Most modern groups of sharks are about 100 million years old with the oldest dating about 180 million years.
A few rare sharks (such as the megamouth shark and the goblin shark) are known since the Tertiary. A number of Mesozoic sharks reached lengths of 5-6 meters. Mako sharks from the Miocene could reach lengths of 8 meters and gave rise to modern great white sharks. The fossil shark Carcharocles megalodon lived 23 million years ago could reach lengths of 15 meters with teeth 18 cm long (twice the size of the largest great white shark ever caught). These giant sharks appeared around the time that large filter-feeding whales evolved which may have been their prey (Long, 1995). Great white shark fossils are often associated with areas which contain the fossils of primitive marine mammals (Stephens, 1989).
The fossil shark Stethacanthus is interesting because it possessed a ‘spine-brush complex’ composed of acellular bone. It also possessed a type of calcified cartilage (globular) like that of placoderms and advanced jawless fish (Coates, from Ahlberg, 2001)
The diversity of Paleozoic sharks included some 4 to 6 inch forms whose long pectoral fins located near the top of the head might have permitted the same type of aerial gliding. Some possessed a tooth whorl and others possessed teeth on scissor-like jaws.
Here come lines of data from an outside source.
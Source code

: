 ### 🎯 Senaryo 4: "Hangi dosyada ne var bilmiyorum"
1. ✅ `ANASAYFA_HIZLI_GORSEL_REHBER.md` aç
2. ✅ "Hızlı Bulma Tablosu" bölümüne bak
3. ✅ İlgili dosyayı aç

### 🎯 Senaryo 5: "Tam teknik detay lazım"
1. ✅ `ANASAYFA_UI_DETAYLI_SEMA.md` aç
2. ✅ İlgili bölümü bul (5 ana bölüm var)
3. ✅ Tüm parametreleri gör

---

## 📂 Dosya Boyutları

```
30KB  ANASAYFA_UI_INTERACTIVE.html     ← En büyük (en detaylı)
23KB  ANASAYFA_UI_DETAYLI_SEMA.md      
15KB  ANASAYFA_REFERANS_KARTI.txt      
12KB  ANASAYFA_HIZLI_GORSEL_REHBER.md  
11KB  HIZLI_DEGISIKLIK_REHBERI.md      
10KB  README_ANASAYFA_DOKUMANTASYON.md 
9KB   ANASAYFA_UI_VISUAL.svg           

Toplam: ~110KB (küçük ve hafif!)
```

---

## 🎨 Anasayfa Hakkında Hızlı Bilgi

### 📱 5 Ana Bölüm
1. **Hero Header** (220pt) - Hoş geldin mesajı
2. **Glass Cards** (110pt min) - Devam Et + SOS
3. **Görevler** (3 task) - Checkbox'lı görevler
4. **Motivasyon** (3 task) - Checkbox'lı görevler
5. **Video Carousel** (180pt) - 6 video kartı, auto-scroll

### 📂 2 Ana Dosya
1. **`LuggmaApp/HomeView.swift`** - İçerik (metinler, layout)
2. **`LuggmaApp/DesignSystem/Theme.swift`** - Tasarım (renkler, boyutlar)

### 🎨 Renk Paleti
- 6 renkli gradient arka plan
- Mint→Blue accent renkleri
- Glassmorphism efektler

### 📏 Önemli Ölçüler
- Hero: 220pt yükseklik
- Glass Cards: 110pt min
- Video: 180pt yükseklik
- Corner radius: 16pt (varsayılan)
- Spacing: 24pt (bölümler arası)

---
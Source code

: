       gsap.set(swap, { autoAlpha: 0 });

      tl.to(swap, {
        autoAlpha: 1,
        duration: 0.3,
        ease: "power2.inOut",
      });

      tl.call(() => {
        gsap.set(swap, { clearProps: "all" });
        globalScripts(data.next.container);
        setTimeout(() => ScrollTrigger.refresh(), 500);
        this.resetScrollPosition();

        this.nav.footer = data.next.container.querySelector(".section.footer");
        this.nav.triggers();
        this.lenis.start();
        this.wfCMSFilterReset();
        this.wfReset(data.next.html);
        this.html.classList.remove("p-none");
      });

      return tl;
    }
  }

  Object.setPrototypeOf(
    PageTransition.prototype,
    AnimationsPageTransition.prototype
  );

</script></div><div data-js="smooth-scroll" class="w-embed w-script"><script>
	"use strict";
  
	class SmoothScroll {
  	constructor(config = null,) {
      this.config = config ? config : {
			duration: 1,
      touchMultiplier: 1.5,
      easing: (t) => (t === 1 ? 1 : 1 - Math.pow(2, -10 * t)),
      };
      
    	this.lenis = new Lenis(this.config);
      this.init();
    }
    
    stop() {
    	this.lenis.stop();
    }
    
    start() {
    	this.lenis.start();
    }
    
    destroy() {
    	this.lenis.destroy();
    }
Some possessed a bony dorsal brush and others modified dorsal spines that may have functioned in courtship (Perrinne, 1999).
. Chimeras are deep-water cartilaginous fish with large eyes that date from the Carboniferous to modern times.
Two species of the sister groups of holocephalins possessed tentacles equipped with spines ( Lund, 2004). Harpacanthus fimbriatus possessed bone or bone-like tissue in its braincase ( Lund, 2004). One modern group of cartilaginous fish includes chimeras, elephant sharks, and rabbitfish. This group diverged from shark lineages in the Devonian. The earliest fossil rays are known from the Jurassic (Long, 1995).
Below is a modern ray.
Other features which are present in cartilaginous fish but absent in modern jawless fish include advances in the brain and the presence of a gall bladder, urinary bladder, uterus, and reproductive ducts. Sharks differ from other fishes in having internal fertilization of gametes; claspers on the male pelvic fins allow this. Since cartilaginous fish lack the swim bladder found in later fish, sharks must swim constantly to avoid sinking.